Exercise requirements> Write each line exactly, from the line that holds "可能由于自动分号插入导致意外行为。" through the final line of the material, and no other line.
▶
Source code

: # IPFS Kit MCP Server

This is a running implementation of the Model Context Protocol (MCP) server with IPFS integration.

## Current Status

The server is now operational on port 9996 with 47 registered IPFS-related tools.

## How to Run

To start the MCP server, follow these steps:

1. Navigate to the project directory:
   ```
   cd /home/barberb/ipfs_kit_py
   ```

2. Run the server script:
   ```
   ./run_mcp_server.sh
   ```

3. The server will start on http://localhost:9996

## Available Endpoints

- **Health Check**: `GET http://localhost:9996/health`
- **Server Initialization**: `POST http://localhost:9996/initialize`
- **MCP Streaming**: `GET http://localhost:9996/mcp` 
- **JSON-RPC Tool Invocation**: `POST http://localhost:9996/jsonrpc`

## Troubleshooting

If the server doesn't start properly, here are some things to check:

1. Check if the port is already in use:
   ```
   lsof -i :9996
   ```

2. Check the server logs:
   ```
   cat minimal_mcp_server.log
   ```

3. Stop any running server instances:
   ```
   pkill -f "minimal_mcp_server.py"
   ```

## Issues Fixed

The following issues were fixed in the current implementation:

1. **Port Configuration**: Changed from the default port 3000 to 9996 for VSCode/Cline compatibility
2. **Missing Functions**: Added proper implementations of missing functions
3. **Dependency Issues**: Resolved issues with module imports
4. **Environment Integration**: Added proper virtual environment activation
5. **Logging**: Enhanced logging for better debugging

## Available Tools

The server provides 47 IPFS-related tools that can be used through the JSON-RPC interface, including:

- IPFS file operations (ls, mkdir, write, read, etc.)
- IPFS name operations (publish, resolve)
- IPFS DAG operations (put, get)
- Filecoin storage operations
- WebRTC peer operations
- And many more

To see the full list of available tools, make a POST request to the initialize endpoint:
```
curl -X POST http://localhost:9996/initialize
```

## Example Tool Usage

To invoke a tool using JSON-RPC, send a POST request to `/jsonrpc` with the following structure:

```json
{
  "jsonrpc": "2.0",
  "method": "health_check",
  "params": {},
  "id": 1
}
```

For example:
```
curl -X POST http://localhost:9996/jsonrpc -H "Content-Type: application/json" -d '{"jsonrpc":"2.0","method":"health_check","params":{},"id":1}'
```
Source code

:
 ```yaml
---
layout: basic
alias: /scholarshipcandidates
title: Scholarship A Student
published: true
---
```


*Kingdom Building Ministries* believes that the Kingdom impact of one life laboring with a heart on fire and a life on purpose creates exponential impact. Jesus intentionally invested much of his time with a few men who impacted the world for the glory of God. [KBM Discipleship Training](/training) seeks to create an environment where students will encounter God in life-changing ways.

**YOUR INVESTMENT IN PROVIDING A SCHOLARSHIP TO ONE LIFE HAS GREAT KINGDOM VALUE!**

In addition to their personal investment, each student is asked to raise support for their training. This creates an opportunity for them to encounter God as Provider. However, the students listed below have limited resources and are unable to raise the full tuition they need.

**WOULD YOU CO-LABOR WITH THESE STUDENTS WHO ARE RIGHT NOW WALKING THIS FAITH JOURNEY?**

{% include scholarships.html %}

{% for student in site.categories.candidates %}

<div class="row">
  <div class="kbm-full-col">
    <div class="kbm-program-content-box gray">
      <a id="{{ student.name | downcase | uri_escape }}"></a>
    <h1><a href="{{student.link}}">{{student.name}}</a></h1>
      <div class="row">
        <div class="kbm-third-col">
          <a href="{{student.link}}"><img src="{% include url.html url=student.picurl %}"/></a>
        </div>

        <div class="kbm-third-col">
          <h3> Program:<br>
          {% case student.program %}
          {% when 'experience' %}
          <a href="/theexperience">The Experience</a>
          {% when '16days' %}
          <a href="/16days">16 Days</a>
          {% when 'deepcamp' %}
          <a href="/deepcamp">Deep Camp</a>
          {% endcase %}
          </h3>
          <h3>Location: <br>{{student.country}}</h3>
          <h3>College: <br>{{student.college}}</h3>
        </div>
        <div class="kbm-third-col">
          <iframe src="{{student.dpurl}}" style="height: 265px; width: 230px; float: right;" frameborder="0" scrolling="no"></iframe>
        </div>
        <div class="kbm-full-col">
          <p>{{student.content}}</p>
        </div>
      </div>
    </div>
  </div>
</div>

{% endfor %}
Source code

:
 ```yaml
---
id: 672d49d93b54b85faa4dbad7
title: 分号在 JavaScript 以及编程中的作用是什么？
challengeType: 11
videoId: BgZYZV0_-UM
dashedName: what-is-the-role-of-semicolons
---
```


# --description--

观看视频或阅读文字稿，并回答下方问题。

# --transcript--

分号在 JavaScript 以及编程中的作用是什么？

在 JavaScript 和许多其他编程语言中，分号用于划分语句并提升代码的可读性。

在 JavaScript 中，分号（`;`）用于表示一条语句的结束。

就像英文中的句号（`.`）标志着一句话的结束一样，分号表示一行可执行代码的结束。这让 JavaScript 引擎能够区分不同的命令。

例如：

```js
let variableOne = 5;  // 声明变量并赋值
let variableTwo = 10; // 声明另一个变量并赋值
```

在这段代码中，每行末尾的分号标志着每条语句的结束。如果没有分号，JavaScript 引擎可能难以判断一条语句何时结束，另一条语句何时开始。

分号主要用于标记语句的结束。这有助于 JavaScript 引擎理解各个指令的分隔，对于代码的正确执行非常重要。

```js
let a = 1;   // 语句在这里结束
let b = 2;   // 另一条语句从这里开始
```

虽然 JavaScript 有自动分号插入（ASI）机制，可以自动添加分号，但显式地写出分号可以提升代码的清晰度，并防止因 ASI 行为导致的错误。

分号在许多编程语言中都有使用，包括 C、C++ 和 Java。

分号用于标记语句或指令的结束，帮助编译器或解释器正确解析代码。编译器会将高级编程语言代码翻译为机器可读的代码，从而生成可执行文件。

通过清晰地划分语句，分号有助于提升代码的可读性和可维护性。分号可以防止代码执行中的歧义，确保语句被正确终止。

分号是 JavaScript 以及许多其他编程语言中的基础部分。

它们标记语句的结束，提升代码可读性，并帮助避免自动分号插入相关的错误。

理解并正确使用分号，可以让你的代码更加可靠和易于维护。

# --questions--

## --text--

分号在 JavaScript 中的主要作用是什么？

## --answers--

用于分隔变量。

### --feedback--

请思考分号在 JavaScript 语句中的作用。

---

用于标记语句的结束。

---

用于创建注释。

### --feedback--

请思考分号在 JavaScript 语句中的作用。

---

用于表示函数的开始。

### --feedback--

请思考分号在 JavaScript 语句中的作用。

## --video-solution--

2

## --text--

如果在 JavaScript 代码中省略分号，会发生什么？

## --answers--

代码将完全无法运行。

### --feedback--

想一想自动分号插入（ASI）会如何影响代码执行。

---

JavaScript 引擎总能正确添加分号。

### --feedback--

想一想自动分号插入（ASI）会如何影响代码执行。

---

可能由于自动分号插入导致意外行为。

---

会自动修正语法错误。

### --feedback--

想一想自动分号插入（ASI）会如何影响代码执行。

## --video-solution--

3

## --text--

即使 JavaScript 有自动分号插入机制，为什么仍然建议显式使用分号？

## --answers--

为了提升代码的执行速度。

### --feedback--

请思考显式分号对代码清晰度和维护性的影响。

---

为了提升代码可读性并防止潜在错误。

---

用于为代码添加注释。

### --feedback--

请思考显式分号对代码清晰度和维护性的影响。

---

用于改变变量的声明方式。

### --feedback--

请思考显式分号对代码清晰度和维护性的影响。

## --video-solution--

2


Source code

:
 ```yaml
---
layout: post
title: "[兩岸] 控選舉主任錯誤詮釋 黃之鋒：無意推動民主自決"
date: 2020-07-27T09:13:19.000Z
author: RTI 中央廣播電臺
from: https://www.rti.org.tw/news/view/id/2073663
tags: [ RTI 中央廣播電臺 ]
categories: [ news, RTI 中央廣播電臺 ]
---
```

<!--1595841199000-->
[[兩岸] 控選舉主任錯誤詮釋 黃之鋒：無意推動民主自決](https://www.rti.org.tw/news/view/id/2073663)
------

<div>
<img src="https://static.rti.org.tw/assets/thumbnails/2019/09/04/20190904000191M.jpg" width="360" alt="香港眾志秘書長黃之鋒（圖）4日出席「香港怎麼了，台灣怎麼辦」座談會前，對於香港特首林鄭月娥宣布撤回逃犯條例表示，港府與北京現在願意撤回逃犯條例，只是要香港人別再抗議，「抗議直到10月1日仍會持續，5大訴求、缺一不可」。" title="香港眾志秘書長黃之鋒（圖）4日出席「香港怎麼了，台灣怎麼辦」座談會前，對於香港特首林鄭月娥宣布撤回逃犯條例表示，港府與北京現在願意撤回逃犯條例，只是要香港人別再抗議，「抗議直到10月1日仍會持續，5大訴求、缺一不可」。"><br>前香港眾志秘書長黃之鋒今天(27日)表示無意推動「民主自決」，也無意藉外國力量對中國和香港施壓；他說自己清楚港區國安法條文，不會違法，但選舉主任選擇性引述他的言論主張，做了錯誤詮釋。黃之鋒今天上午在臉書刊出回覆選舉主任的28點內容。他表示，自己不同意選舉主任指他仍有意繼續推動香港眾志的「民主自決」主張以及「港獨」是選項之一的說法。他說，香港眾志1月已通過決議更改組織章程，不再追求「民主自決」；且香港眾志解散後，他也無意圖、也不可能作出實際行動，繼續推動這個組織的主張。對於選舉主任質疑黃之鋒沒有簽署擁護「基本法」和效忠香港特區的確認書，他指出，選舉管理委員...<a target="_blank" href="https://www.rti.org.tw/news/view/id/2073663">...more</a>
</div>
◀
The completed task>
可能由于自动分号插入导致意外行为。

---

会自动修正语法错误。

### --feedback--

想一想自动分号插入（ASI）会如何影响代码执行。

## --video-solution--

3

## --text--

即使 JavaScript 有自动分号插入机制，为什么仍然建议显式使用分号？

## --answers--

为了提升代码的执行速度。

### --feedback--

请思考显式分号对代码清晰度和维护性的影响。

---

为了提升代码可读性并防止潜在错误。

---

用于为代码添加注释。

### --feedback--

请思考显式分号对代码清晰度和维护性的影响。

---

用于改变变量的声明方式。

### --feedback--

请思考显式分号对代码清晰度和维护性的影响。

## --video-solution--

2


Source code

:
 ```yaml
---
layout: post
title: "[兩岸] 控選舉主任錯誤詮釋 黃之鋒：無意推動民主自決"
date: 2020-07-27T09:13:19.000Z
author: RTI 中央廣播電臺
from: https://www.rti.org.tw/news/view/id/2073663
tags: [ RTI 中央廣播電臺 ]
categories: [ news, RTI 中央廣播電臺 ]
---
```

<!--1595841199000-->
[[兩岸] 控選舉主任錯誤詮釋 黃之鋒：無意推動民主自決](https://www.rti.org.tw/news/view/id/2073663)
------

<div>
<img src="https://static.rti.org.tw/assets/thumbnails/2019/09/04/20190904000191M.jpg" width="360" alt="香港眾志秘書長黃之鋒（圖）4日出席「香港怎麼了，台灣怎麼辦」座談會前，對於香港特首林鄭月娥宣布撤回逃犯條例表示，港府與北京現在願意撤回逃犯條例，只是要香港人別再抗議，「抗議直到10月1日仍會持續，5大訴求、缺一不可」。" title="香港眾志秘書長黃之鋒（圖）4日出席「香港怎麼了，台灣怎麼辦」座談會前，對於香港特首林鄭月娥宣布撤回逃犯條例表示，港府與北京現在願意撤回逃犯條例，只是要香港人別再抗議，「抗議直到10月1日仍會持續，5大訴求、缺一不可」。"><br>前香港眾志秘書長黃之鋒今天(27日)表示無意推動「民主自決」，也無意藉外國力量對中國和香港施壓；他說自己清楚港區國安法條文，不會違法，但選舉主任選擇性引述他的言論主張，做了錯誤詮釋。黃之鋒今天上午在臉書刊出回覆選舉主任的28點內容。他表示，自己不同意選舉主任指他仍有意繼續推動香港眾志的「民主自決」主張以及「港獨」是選項之一的說法。他說，香港眾志1月已通過決議更改組織章程，不再追求「民主自決」；且香港眾志解散後，他也無意圖、也不可能作出實際行動，繼續推動這個組織的主張。對於選舉主任質疑黃之鋒沒有簽署擁護「基本法」和效忠香港特區的確認書，他指出，選舉管理委員...<a target="_blank" href="https://www.rti.org.tw/news/view/id/2073663">...more</a>
</div>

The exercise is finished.